Berlin. Mehrwertsteuersenkung bis Jahresende, Kinderbonus von 300 Euro: Das Konjunkturpaket der Bundesregierung kommt. Das muss man nun wissen.
- Der Bundestag hat ein Konjunkturpaket beschlossen, das die deutsche Wirtschaft in der Corona-Krise stärken soll
- Zu dem milliardenschweren Paket gehört die zeitweise Senkung der Mehrwertsteuer und der Corona-Kindergeld-Bonus
- Was sind die Haupt-Punkte des Konjunkturpakets?
Es waren lange und zähe Verhandlungen – am Ende stand ein 130 Milliarden-Euro-Konjunkturpaket , das die Republik so noch nicht gesehen hat. Bis es soweit war, verhandelten Union und SPD – mit einer Unterbrechung für eine kurze Nachtruhe – fast zwanzig Stunden lang. Ähnlich lang hatten die Koalitionsspitzen im Herbst vergangenen Jahres miteinander gerungen, als es um das Klimaschutzpaket ging. Dieses Mal wurden die Gespräche jedoch auf zwei Tage verteilt.

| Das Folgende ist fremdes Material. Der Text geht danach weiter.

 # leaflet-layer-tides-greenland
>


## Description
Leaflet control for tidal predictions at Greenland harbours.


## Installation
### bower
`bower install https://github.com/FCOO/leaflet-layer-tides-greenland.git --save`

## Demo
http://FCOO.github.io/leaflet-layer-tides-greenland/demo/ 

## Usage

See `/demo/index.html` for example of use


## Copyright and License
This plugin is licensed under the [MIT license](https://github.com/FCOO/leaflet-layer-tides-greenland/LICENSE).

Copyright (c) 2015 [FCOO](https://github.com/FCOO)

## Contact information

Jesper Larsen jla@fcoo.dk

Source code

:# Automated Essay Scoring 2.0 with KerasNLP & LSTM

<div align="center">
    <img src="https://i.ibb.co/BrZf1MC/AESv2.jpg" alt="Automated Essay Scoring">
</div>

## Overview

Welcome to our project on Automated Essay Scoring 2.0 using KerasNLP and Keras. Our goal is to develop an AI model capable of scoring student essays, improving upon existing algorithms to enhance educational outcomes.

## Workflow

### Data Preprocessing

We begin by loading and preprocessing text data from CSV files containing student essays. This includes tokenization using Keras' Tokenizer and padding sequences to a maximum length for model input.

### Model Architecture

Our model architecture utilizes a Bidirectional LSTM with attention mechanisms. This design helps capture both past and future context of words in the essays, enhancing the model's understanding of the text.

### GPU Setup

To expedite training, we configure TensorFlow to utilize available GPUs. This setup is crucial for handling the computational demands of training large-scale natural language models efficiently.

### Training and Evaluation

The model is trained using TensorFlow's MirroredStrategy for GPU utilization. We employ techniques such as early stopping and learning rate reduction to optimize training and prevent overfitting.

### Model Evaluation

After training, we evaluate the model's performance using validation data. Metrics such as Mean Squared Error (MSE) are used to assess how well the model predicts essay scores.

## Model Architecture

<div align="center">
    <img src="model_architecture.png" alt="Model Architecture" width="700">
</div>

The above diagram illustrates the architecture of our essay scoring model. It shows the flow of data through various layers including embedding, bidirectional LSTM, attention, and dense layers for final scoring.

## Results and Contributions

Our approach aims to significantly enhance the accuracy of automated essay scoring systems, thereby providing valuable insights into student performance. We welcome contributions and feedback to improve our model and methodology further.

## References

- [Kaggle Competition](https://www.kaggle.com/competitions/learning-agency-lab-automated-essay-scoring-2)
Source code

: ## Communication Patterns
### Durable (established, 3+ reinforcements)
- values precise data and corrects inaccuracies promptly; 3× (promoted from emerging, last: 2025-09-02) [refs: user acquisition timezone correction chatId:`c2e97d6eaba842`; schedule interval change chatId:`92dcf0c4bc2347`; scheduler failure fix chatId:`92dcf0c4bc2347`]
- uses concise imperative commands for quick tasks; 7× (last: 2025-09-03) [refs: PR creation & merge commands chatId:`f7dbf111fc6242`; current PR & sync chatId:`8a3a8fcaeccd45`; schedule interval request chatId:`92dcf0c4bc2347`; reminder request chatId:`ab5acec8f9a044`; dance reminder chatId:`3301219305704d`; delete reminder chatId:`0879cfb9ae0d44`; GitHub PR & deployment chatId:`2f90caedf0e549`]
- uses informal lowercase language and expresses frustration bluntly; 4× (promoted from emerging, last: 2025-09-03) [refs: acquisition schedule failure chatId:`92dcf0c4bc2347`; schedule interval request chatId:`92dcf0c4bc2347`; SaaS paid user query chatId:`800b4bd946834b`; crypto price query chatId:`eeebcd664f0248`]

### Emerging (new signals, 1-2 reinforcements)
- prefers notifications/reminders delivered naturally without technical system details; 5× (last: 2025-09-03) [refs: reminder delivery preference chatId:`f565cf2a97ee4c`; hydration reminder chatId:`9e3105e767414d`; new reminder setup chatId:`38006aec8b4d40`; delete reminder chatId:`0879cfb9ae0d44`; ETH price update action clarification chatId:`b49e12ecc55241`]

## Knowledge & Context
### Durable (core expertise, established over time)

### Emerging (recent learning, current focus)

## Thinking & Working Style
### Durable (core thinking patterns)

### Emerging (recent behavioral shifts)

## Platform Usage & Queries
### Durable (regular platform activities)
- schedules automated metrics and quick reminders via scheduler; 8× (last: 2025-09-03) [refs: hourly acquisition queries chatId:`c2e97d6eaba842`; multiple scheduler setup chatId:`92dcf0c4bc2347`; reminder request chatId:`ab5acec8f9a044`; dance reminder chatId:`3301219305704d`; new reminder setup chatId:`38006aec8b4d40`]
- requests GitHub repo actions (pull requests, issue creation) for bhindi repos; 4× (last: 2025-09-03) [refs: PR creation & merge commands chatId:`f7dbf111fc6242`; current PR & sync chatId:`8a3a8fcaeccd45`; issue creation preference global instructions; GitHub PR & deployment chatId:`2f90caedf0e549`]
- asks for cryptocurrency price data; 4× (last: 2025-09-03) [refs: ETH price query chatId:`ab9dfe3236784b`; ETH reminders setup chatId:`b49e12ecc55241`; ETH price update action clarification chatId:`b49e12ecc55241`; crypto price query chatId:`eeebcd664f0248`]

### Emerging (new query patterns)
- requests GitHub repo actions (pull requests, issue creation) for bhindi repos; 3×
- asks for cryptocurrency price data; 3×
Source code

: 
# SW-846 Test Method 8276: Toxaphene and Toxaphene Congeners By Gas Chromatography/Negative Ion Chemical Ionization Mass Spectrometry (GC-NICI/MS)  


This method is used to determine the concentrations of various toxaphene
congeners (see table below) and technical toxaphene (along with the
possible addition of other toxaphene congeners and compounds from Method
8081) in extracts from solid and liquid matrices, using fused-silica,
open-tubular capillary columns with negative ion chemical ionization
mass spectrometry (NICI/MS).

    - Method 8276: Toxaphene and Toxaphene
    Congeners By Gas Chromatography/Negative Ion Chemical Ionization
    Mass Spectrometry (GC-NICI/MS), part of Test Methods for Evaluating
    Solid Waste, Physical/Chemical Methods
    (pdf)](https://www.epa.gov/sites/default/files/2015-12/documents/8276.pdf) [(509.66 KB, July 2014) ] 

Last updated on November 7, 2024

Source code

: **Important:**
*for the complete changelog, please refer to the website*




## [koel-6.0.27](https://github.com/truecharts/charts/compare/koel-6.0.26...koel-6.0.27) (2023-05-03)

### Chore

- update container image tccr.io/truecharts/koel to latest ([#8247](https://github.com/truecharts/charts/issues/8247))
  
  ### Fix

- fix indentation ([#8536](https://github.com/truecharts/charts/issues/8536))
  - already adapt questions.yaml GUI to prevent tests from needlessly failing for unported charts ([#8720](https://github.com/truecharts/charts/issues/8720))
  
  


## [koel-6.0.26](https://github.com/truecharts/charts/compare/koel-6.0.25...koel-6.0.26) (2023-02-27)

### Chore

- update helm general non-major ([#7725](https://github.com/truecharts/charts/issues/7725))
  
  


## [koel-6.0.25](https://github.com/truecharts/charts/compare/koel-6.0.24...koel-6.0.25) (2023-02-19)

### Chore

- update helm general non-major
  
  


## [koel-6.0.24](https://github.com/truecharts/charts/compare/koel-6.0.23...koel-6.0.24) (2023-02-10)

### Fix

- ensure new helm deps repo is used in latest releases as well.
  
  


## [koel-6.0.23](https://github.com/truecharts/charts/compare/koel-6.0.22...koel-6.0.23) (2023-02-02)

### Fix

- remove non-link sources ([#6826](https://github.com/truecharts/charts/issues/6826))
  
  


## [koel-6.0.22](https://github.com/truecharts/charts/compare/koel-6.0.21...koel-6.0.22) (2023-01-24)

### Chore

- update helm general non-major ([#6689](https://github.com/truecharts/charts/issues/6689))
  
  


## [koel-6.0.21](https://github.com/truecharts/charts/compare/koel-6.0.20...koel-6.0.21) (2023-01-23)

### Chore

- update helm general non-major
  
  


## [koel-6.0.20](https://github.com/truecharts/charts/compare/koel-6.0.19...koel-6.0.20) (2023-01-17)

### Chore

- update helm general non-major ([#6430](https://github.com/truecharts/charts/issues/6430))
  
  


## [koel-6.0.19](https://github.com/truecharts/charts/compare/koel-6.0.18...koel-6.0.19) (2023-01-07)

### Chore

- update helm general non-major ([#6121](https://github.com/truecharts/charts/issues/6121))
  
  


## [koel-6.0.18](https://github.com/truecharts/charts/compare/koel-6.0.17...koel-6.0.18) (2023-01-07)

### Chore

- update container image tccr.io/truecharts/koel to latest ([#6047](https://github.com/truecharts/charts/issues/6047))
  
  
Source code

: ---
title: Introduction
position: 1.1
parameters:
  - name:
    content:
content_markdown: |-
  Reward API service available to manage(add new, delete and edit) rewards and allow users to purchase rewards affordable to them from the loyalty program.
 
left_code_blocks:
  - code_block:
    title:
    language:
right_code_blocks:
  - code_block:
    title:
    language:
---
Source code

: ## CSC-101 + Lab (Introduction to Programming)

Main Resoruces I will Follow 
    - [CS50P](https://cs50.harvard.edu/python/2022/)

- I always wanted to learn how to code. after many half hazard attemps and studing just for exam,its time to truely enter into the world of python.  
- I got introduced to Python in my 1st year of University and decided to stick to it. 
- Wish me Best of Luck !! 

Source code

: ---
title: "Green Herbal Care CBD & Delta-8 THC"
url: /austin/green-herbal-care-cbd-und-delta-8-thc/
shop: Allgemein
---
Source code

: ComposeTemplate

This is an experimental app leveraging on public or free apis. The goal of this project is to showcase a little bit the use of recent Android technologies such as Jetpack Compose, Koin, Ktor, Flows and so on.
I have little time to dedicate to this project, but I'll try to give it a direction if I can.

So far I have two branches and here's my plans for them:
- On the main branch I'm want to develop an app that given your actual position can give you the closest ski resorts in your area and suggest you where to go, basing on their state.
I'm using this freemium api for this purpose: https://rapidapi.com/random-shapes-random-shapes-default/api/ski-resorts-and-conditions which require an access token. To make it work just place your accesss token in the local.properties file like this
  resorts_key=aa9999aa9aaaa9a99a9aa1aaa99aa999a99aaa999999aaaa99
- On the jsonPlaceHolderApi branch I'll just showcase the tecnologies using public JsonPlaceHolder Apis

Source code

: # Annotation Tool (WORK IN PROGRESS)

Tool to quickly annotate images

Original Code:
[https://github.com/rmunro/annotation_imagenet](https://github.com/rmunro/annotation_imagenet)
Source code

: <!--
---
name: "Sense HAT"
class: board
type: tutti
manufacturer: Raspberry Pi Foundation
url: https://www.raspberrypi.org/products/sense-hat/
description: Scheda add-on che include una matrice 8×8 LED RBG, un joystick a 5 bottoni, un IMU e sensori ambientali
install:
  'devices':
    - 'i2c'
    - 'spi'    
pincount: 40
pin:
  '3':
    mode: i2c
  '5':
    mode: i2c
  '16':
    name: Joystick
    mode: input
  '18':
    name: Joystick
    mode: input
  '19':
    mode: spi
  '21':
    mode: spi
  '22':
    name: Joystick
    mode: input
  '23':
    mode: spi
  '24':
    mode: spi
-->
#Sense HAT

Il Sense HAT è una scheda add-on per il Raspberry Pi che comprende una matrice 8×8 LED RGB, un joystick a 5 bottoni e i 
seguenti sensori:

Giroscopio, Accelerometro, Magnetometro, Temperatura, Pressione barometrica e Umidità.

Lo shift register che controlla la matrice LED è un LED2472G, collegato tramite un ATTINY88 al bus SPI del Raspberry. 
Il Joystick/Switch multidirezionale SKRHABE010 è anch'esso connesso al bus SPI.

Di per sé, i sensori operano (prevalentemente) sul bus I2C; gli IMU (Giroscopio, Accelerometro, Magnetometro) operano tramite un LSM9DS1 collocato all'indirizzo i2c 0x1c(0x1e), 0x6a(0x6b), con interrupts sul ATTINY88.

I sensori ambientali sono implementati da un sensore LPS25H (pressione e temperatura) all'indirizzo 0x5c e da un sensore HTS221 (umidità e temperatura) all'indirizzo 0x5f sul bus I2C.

Die Krise brauche eine „mutige Antwort“, sagte Kanzlerin Angela Merkel dann. Es seien „lange, intensive Beratungen“ gewesen, aber gute Beratungen „Wir versuchen aus dieser extrem schwierigen Situation gemeinsam stark herauszukommen“, betonte die Kanzlerin. Das vereinbarte Paket sei ein guter „Grundstein“ für den Weg aus der Corona-Wirtschaftskrise.
Alle Punkte des Corona-Konjunkturpakets
- Kinder-Bonus : Familien erhalten pro Kind 300 Euro. Der Bonus soll in drei Raten gezahlt werden. Er muss versteuert werden, wird aber nicht auf die Grundsicherung angerechnet. Lesen Sie hier: So bekommen Familien den Kinder-Bonus von 300 Euro.
- Mehrwertsteuer wird gesenkt: Vom 1. Juli bis zum 31. Dezember wird der Mehrwertsteuersatz von 19 auf 16 Prozent und der ermäßigte Satz von 7 Prozent auf 5 Prozent gesenkt.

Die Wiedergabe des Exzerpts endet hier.